There will be half a billion personal computers sold to U.S. consumers between now and 2015, according to Forrester Research, which includes desktops, notebooks and laptops, tablets and netbooks in the PC category.
That is a big jump from current levels — a 52 percent increase — Forrester noted in its newly released five-year projection for the market, “The US Consumer PC Market In 2015.”
A small but significant part of the expected growth will be from tablet sales, the firm said, predicting that U.S. tablet sales will go from a modest 3.5 million units in 2010 to 20.4 million units in 2015 — a 42 percent compound annual growth rate.
Furthermore, starting in 2012, there will be indications that tablets are impinging on netbook sales. By that point, tablets will start to outsell netbooks, Forrester predicted. By 2014, more consumers will use tablets than netbooks, and by 2015, tablets will constitute 23 percent of PC unit sales.
Forrester did not return a call to the E-Commerce Times in time for publication.
Growing Debate
Consider this the latest — but not likely the last — data point on how and when tablet growth will start to eat into netbook marketshare. Ever since Steve Jobs announced Apple would introduce the iPad, there has been much speculation about where it would fit in the PC ecosystem, with the assumption that netbooks would be the likely category to take a hit.
As of last month, the iPad was already starting to make inroads into this market, said Morgan Stanley analyst Katy Huberty, who said in a client note that netbooks posted just a 5 percent year-over-year sales increase in April, compared with a 600 percent jump in July 2009 and a 800 percent jump in March 2009, citing data from Morgan Stanley and NPD.
The iPad, said Huberty, was the main reason for the decline in growth.
However, it might be that netbooks are merely entering a more mature phase of their cycle and will be complementary to the up-and-coming tablet devices. This school of thought is exemplified by recent figures from IDC, which project that tablet-style computing devices will gain at a compound annual rate of 57.4 percent between now and 2014 — an increase from 7.6 million units in 2010 to more than 46 million four years from now.
This growth won’t come at the expense of other categories such as netbooks or smartphone devices, however, IDC concluded.
Too Soon to Call
The tablet market is too young to make definitive judgments about which other category it may replace, Steven Baker, VP of industry analysis at NPD Group, told the E-Commerce Times. “We don’t even know who all the players will be. We also need to go through a few selling cycles. Selling personal computers — tablets or netbooks — in April is vastly different from selling them in August or December.”
More than likely, the netbook category will lose some sales — but it is possible it will not. “We just don’t know what will be out there in a few years,” Baker emphasized. “There could be new form factors and entirely new products.
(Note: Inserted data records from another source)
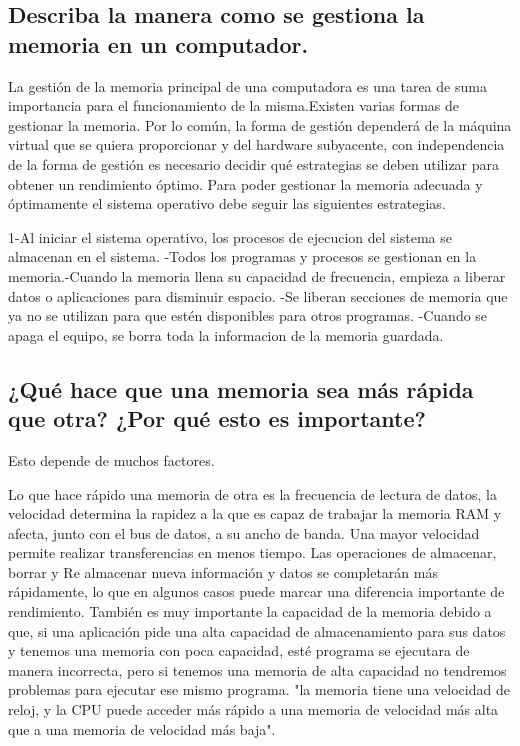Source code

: \documentclass{article}
\begin{document}
\newpage
\subsection{Describa la manera como se gestiona la memoria en un computador.}

La gestión de la memoria principal de una computadora es una tarea de suma importancia para el funcionamiento de la misma.Existen varias formas de gestionar la memoria. Por lo común, la forma de gestión dependerá de la máquina virtual que se quiera proporcionar y del hardware subyacente, con independencia de la forma de gestión es necesario decidir qué estrategias se deben utilizar para obtener un rendimiento óptimo. Para poder gestionar la memoria adecuada y óptimamente el sistema operativo debe seguir las siguientes estrategias. \newline

1-Al iniciar el sistema operativo, los procesos de ejecucion del sistema se almacenan en el sistema. -Todos los programas y procesos se gestionan en la memoria.-Cuando la memoria llena su capacidad de frecuencia, empieza a liberar datos o aplicaciones para disminuir espacio. -Se liberan secciones de memoria que ya no se utilizan para que estén disponibles para otros programas. -Cuando se apaga el equipo, se borra toda la informacion de la memoria guardada.\newline


\subsection{¿Qué hace que una memoria sea más rápida que otra? ¿Por qué esto es importante?}

Esto depende de muchos factores. \newline

Lo que hace rápido una memoria de otra es la frecuencia de lectura de datos, la velocidad determina la rapidez a la que es capaz de trabajar la memoria RAM y afecta, junto con el bus de datos, a su ancho de banda. Una mayor velocidad permite realizar transferencias en menos tiempo. Las operaciones de almacenar, borrar y Re almacenar nueva información y datos se completarán más rápidamente, lo que en algunos casos puede marcar una diferencia importante de rendimiento. También es muy importante la capacidad de la memoria debido a que, si una aplicación pide una alta capacidad de almacenamiento para sus datos y tenemos una memoria con poca capacidad, esté programa se ejecutara de manera incorrecta, pero si tenemos una memoria de alta capacidad no tendremos problemas para ejecutar ese mismo programa.
\cite{mycomputer} "la memoria tiene una velocidad de reloj, y la CPU puede acceder más rápido a una memoria de velocidad más alta que a una memoria de velocidad más baja".
\end{document}
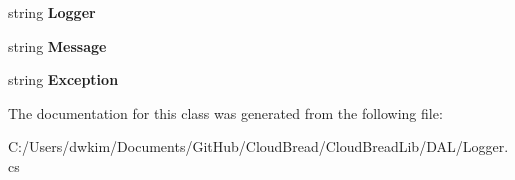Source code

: \begin{DoxyCompactItemize}
\item 
string {\bfseries Logger}\hypertarget{a00026_a0e5a22fa79757a90b6afc8832e6ceffa}{}\label{a00026_a0e5a22fa79757a90b6afc8832e6ceffa}

\item 
string {\bfseries Message}\hypertarget{a00026_a502ed1378ed622cf1a13a6649ff1afce}{}\label{a00026_a502ed1378ed622cf1a13a6649ff1afce}

\item 
string {\bfseries Exception}\hypertarget{a00026_a92f31fabac35ccf19e1f9fc8dfb10aee}{}\label{a00026_a92f31fabac35ccf19e1f9fc8dfb10aee}

\end{DoxyCompactItemize}


The documentation for this class was generated from the following file\+:\begin{DoxyCompactItemize}
\item 
C\+:/\+Users/dwkim/\+Documents/\+Git\+Hub/\+Cloud\+Bread/\+Cloud\+Bread\+Lib/\+D\+A\+L/Logger.\+cs\end{DoxyCompactItemize}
It is premature to start anointing winners and losers in a market that has just taken its first baby steps.”
Multiple Products
It is also a mistake to assume consumers will own one but not the other, Laura DiDio, principal with ITIC, told the E-Commerce Times.
“Look, consumers own multiple cellphones and television sets,” she pointed out. “Why not a netbook and a tablet, especially if they are low-price?”
The lowest-priced iPad costs less than US$500, and prices will drop even lower, predicted DiDio. “People will own several computers because they can.”
The consumer market has not shown the same penury as the corporate market has — at least in terms of its computer purchases, DiDio noted. “Companies are keeping their desktops and notebooks until they are obsolete — not so with consumers.”